Introspection into Onyeka Onwenu’s My Father’s Daughter
To read Onyeka Onwenu’s autobiography is to be a fly on the wall completely absorbed in multilayered intimate conversations with her about a thoroughly fascinating life.
It transports the reader from the joys of a relatively privileged childhood in pre-Civil War Port Harcourt to the traumatic death of her father in a car crash before her fifth birthday, to her mother’s experience of widowhood and the ugly transformation of previously containable extended family relationships once the breadwinner had passed. Life became hard overnight.
She recounted the privations of war as a teenager and the daily exposure to danger, disease, hunger and death, but also the steely resolve of a people determined to bear their suffering with equanimity. Life had to go on, even when a good meal consisted of foraged vegetables, rats and lizards.
The aftermath of the war did not bring much relief, especially with the forced sale of the family house in Port Harcourt as an “Abandoned Property”. The street named after her father was also renamed in an attempt to edit a people out of the history of that city.
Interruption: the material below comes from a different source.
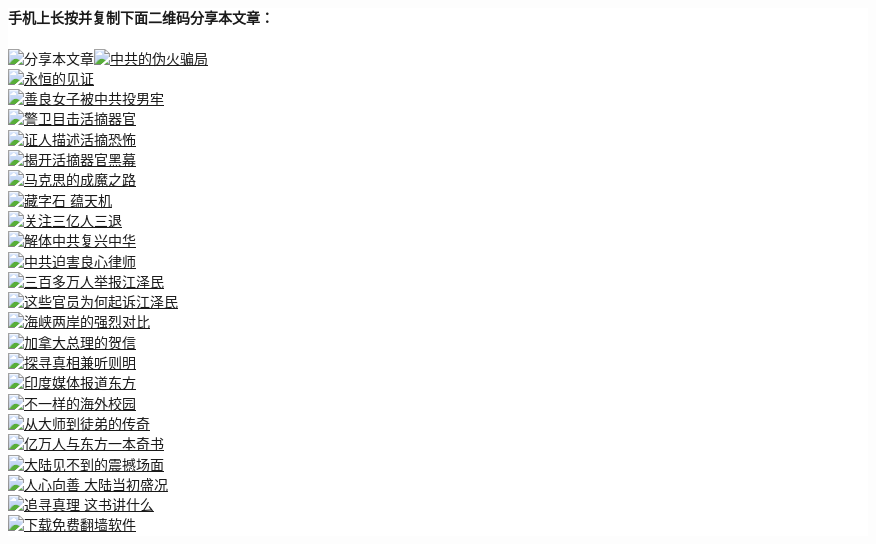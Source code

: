 <strong>手机上长按并复制下面二维码分享本文章：</strong><br><br><img src="https://chart.apis.google.com/chart?cht=qr&chs=240x240&choe=UTF-8&chld=M|2&chl=https://github.com/qxelqr3958/djy/blob/master/gb/7/12/3/n1924171.md%231" title="分享本文章"></td><td VALIGN=TOP><a href="https://github.com/qxelqr3958/djy/blob/master/gb/16/1/21/n4622075.md?dfh#1" target="_blank"><img src="https://raw.githubusercontent.com/qxelqr3958/djy/master/gb/300/wei-f1.jpg" title="中共的伪火骗局"  alt="中共的伪火骗局"></a><br><a href="https://github.com/qxelqr3958/www/blob/master/README.md?dfh#9" target="_blank"><img src="https://raw.githubusercontent.com/qxelqr3958/djy/master/gb/300/yong-h.jpg" title="永恒的见证"  alt="永恒的见证"></a><br><a href="https://github.com/qxelqr3958/djy/blob/master/gb/13/9/29/n3974789.md?dfh#1" target="_blank"><img src="https://raw.githubusercontent.com/qxelqr3958/djy/master/gb/300/shang-lnz.jpg" title="善良女子被中共投男牢"  alt="善良女子被中共投男牢"></a><br><a href="https://github.com/qxelqr3958/djy/blob/master/gb/16/3/16/n4663449.md?dfh#1" target="_blank"><img src="https://raw.githubusercontent.com/qxelqr3958/djy/master/gb/300/huo-z3.jpg" title="警卫目击活摘器官"  alt="警卫目击活摘器官"></a><br><a href="https://github.com/qxelqr3958/djy/blob/master/gb/16/8/7/n8177641.md?dfh#1" target="_blank"><img src="https://raw.githubusercontent.com/qxelqr3958/djy/master/gb/300/huo-z4.jpg" title="证人描述活摘恐怖"  alt="证人描述活摘恐怖"></a><br><a href="https://github.com/qxelqr3958/djy/blob/master/gb/10/4/19/n2881569.md?dfh#1" target="_blank"><img src="https://raw.githubusercontent.com/qxelqr3958/djy/master/gb/300/huo-z1.jpg" title="揭开活摘器官黑幕"  alt="揭开活摘器官黑幕"></a><br><a href="https://github.com/qxelqr3958/djy/blob/master/gb/10/11/7/n3077476.md?dfh#1" target="_blank"><img src="https://raw.githubusercontent.com/qxelqr3958/djy/master/gb/300/ma-ks.jpg" title="马克思的成魔之路"  alt="马克思的成魔之路"></a><br><a href="https://github.com/qxelqr3958/djy/blob/master/gb/14/6/9/n4173977.md?dfh#1" target="_blank"><img src="https://raw.githubusercontent.com/qxelqr3958/djy/master/gb/300/chang-zs.jpg" title="藏字石 蕴天机"  alt="藏字石 蕴天机"></a><br><a href="https://github.com/qxelqr3958/djy/blob/master/gb/18/5/10/n10381511.md?dfh#1" target="_blank"><img src="https://raw.githubusercontent.com/qxelqr3958/djy/master/gb/300/st1.jpg" title="关注三亿人三退"  alt="关注三亿人三退"></a><br><a href="https://github.com/qxelqr3958/djy/blob/master/gb/18/3/21/n10237682.md?dfh#1" target="_blank"><img src="https://raw.githubusercontent.com/qxelqr3958/djy/master/gb/300/jie-t.jpg" title="解体中共复兴中华"  alt="解体中共复兴中华"></a><br><a href="https://github.com/qxelqr3958/djy/blob/master/gb/9/2/9/n2422991.md?dfh#1" target="_blank"><img src="https://raw.githubusercontent.com/qxelqr3958/djy/master/gb/300/gao-zs.jpg" title="中共迫害良心律师"  alt="中共迫害良心律师"></a><br><a href="https://github.com/qxelqr3958/djy/blob/master/gb/18/12/9/n10900044.md?dfh#1" target="_blank"><img src="https://raw.githubusercontent.com/qxelqr3958/djy/master/gb/300/sj1.jpg" title="三百多万人举报江泽民"  alt="三百多万人举报江泽民"></a><br><a href="https://github.com/qxelqr3958/djy/blob/master/gb/18/8/28/n10672014.md?dfh#1" target="_blank"><img src="https://raw.githubusercontent.com/qxelqr3958/djy/master/gb/300/sj2.jpg" title="这些官员为何起诉江泽民"  alt="这些官员为何起诉江泽民"></a><br><a href="https://github.com/qxelqr3958/djy/blob/master/gb/8/12/18/n2367165.md?dfh#1" target="_blank"><img src="https://raw.githubusercontent.com/qxelqr3958/djy/master/gb/300/liangan.jpg" title="海峡两岸的强烈对比"  alt="海峡两岸的强烈对比"></a><br><a href="https://github.com/qxelqr3958/djy/blob/master/gb/15/12/10/n4593139.md?dfh#1" target="_blank"><img src="https://raw.githubusercontent.com/qxelqr3958/djy/master/gb/300/jia-ndzl.jpg" title="加拿大总理的贺信"  alt="加拿大总理的贺信"></a><br><a href="https://github.com/qxelqr3958/djy/blob/master/gb/11/6/17/n3289382.md?dfh#1" target="_blank"><img src="https://raw.githubusercontent.com/qxelqr3958/djy/master/gb/300/xiao-wd.jpg" title="探寻真相兼听则明"  alt="探寻真相兼听则明"></a><br><a href="https://github.com/qxelqr3958/djy/blob/master/gb/18/10/27/n10812623.md?dfh#1" target="_blank"><img src="https://raw.githubusercontent.com/qxelqr3958/djy/master/gb/300/yindu.jpg" title="印度媒体报道东方"  alt="印度媒体报道东方"></a><br><a href="https://github.com/qxelqr3958/djy/blob/master/gb/18/6/9/n10469652.md?dfh#1" target="_blank"><img src="https://raw.githubusercontent.com/qxelqr3958/djy/master/gb/300/xie-j.jpg" title="不一样的海外校园"  alt="不一样的海外校园"></a><br><a href="https://github.com/qxelqr3958/djy/blob/master/gb/7/4/5/n1669415.md?dfh#1" target="_blank"><img src="https://raw.githubusercontent.com/qxelqr3958/djy/master/gb/300/li-up.jpg" title="从大师到徒弟的传奇"  alt="从大师到徒弟的传奇"></a><br><a href="https://github.com/qxelqr3958/djy/blob/master/gb/17/5/26/n9191512.md?dfh#1" target="_blank"><img src="https://raw.githubusercontent.com/qxelqr3958/djy/master/gb/300/zfl2.jpg" title="亿万人与东方一本奇书"  alt="亿万人与东方一本奇书"></a><br><a href="https://github.com/qxelqr3958/djy/blob/master/gb/13/11/27/n4020290.md?dfh#1" target="_blank"><img src="https://raw.githubusercontent.com/qxelqr3958/djy/master/gb/300/zhen-h.jpg" title="大陆见不到的震撼场面"  alt="大陆见不到的震撼场面"></a><br><a href="https://github.com/qxelqr3958/djy/blob/master/gb/15/7/17/n4482910.md?dfh#1" target="_blank"><img src="https://raw.githubusercontent.com/qxelqr3958/djy/master/gb/300/dalu-sk.jpg" title="人心向善 大陆当初盛况"  alt="人心向善 大陆当初盛况"></a><br><a href="https://github.com/qxelqr3958/djy/blob/master/gb/19/1/5/n10955468.md?dfh#1" target="_blank"><img src="https://raw.githubusercontent.com/qxelqr3958/djy/master/gb/300/zfl1.jpg" title="追寻真理 这书讲什么"  alt="追寻真理 这书讲什么"></a><br><a href="https://github.com/qxelqr3958/www/blob/master/README.md?dfh#1" target="_blank"><img src="https://raw.githubusercontent.com/qxelqr3958/djy/master/gb/300/fq1.jpg" title="下载免费翻墙软件"  alt="下载免费翻墙软件"></a><br></td></tr></table>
You can tell that that experience still rankles.
A constant, in between these stories, is the energising power of the memories of her father’s love. This love, always remembered in the present, became her inspiration and the catalyst for her talent and endeavors in her future undertakings. It is also a story about family, especially the blessing of wise and supportive grandparents, with an infectious strong work ethic and a virtuous moral code.
Her mother was a partner of sorts, a sounding board and collaborator much more than a parent. Theirs evolved into a truly special relationship and one that even included creative collaboration.
She did not shy away from the dysfunctions endemic to family life, and her courage and humanity in tackling them are masterful. There is a sense of a search for meaning, balance, understanding and acceptance, rather than criticism and condemnation. The highs were high, and the lows as low as intimate betrayal can get.
In a sense, it is also a book of tributes. It appreciates those who left their indelible footprints on her life. They include her nuclear family members, especially her eldest sister Zoe Dibugwu, and mentors such as Alhaji Maitama Sule and Ambassador Wali. These tributes also reflected the zeitgeist of the times. As such, they are intertwined with Nigeria’s turbulent history and features certain interesting roles she played as a journalist and as a singer-activist advancing women’s rights and political inclusion in collaboration with like-minded others.
Her story could be summed up as the miracle of exponentiation, where the alchemy of talent and diligence produces excellence. Such prodigious talent most often attracts envy. Perhaps we instinctually covet what we do not have, that is, what we are incapable of, no matter our own talents.
As she has proven, for those who chart their own course, stay focused, persevere, and excel, the rewards are unparalleled. Necessary baggage of her phenomenal success no doubt was having to deal with animosity, sometimes manifest, but most times concealed and venomous.
Her journalism and music careers made her a public figure locally and internationally. The accolades attracted the twin impostors of jealousy and envy, as well as virulent gossip and controversies. Barely concealed hatreds surfaced from within and without. Many of the anecdotes exploring these bruising experiences are piercingly insightful, with pithy quotable lines approximating the koans of Zen Master Hakuin. Read them slowly, and then again!
Her foray into politics was fraught, and her observations about the marginalization of women in Nigerian politics, especially in the Igbo speaking the Southeastern States, are revealing. She experienced the sublime and the slimy in Nigeria’s murky politics.
Appointed Director-General of the National Centre for Women Development by the Goodluck Jonathan administration, she set about trying to transform that parastatal with some remarkable successes, but also with predictable opposition. She captured the rot in our public institutions largely due to the intrusion of primordial politics at the expense of competence and transparency.
In this role, we see her as a fierce, fearless and consistent advocate for women’s rights, and a courageous fighter determined to make a difference. The quiet sacrifices and deep personal commitments that she made in this area are simply astonishing, even to the extent of sacrificially dipping into her lean personal financial resources at that time!
Her personal life was generally treated with candor, but also due to respect for those who may otherwise be impacted, especially her children. It is however impossible not to ruffle a few feathers, and this book may evoke some bile in a few persons portrayed in an unflattering light. Perhaps, that is what we must look forward to in an authentic story. No life is complete without the good, the bad and the ugly.
Recounting a particularly special relationship that did not make it to the altar was a jolting surprise. Read the Romeo-Juliet love notes in the final chapter. Enough said.
Onyeka is fully Nigerian and proudly Igbo. Her life speaks to the complementarity of these identities. She married a Yoruba Muslim and counts two prominent northern leaders as her mentors. She is an Igbo cultural icon in her own right and a global citizen whose contributions to the creative commons will remain indelible. Her education, career, music, feminist advocacy, politics and business have given her a unique perspective on life, one from which every leader can extract meaningful lessons.
One consistent theme runs through her adult life. In 1996 she became a born again Christian. She returns to this experience, and her subsequent spiritual transformation and development, every so often. Evidently, it is her North Star. May she continue to travel straight and true under its guidance.